What I'd probably try just to see if it is worth pursuing would be to create some trial cases of range strings and just some trial code to time the various forms of calling to get an idea of the overhead costs of the different approaches. This should give you an idea of whether any can beat the one-at-a-time loop construct or not, and if so, which of the ways is least overhead in building the union. The result, hopefully, would give you a direction to pursue for actual implementation.
The Q? I would ask, however, is the most basic one -- is it really that important to add all the color to such a large spreadsheet? Who is ever going to actually look at something that large by hand, anyway?
dpb
dpb el 7 de En. de 2022
Overnight a thought that perhaps the way might be is it possible to use the conditional formatting feature instead of explicitly writing a color on a cell-by-cell basis?
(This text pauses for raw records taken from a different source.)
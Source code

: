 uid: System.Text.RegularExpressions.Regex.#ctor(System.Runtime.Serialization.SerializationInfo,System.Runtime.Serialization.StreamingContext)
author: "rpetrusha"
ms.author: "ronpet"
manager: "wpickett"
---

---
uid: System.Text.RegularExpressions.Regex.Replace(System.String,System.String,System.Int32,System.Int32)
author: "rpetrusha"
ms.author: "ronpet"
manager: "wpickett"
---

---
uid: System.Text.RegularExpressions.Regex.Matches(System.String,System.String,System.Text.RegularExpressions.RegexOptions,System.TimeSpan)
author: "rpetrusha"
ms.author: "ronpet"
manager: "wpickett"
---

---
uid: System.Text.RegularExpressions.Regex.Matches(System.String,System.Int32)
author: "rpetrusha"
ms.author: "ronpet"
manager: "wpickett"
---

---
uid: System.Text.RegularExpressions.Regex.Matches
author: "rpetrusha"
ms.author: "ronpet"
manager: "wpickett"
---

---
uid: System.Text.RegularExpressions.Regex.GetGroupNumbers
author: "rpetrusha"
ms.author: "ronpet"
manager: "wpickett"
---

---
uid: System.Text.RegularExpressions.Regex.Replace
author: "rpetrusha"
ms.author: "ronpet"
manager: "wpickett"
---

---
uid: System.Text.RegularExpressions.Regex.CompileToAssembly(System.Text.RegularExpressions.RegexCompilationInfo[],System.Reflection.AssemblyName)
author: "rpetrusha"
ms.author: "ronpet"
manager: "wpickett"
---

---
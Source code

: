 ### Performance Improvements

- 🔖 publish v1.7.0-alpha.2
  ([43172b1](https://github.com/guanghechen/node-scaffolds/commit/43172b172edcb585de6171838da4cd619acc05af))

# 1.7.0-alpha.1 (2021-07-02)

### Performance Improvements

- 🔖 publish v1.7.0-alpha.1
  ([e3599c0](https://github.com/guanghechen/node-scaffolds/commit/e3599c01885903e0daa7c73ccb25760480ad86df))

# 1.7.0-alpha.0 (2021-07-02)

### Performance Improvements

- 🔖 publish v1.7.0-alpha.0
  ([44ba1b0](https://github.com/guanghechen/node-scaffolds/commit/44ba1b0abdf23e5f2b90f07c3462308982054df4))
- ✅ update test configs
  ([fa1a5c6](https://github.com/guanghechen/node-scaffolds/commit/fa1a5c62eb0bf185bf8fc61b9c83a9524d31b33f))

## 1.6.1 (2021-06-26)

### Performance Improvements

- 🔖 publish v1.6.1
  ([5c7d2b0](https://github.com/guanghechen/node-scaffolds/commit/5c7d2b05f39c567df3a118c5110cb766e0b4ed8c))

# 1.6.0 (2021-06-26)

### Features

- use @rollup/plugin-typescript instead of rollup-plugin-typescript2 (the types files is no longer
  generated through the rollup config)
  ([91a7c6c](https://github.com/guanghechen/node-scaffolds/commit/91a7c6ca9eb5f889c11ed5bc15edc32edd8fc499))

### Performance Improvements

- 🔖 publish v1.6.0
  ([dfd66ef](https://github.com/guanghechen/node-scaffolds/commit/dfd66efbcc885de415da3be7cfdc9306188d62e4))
Then you could potentially just write a single formatting expression globally. I know "almost nothink!" about the more exotic usage facilities, but would guess it would be worth digging into just what can be done.
Bobby
Bobby el 10 de En. de 2022
Haha, good question. But yes, coloring all of these rows is necessary for my task.
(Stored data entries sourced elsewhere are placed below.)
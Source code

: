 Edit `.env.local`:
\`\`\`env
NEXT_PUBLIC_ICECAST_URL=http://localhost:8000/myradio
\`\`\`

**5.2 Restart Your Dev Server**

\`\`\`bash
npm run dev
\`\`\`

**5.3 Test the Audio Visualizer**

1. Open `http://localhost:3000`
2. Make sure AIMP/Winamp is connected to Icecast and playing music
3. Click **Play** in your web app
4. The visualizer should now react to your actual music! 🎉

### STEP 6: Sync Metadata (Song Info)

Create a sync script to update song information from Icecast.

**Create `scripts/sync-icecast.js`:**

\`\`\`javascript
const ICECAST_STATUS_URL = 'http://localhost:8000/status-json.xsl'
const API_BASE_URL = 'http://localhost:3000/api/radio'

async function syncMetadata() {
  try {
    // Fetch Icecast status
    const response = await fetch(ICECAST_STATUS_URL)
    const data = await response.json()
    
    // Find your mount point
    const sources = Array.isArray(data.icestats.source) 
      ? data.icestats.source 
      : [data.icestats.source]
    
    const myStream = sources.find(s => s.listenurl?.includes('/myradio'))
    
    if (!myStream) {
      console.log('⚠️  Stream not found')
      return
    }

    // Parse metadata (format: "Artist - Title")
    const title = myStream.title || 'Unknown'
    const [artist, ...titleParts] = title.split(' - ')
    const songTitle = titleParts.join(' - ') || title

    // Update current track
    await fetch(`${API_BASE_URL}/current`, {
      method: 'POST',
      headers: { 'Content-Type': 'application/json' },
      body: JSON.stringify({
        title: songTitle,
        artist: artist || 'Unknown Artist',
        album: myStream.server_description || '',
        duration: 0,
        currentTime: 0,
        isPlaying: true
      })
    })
So I haven't used conditional formatting before, and looking at the Microsoft help page makes it seem difficult for my application (or just because of my inexperience). The coloring scheme takes in to account two columns; the first being one of two options, the second being one of four. These determine the coloring of the background and the font vs just the background. The coloring index I use to sort out all the coloring formats is not in the Excel sheet, so I would probably have to rewrite the entire coloring section of my code, which is fine if I saw a clear path at my task. But like I said, my inexperience would require a lot of time researching the method itself.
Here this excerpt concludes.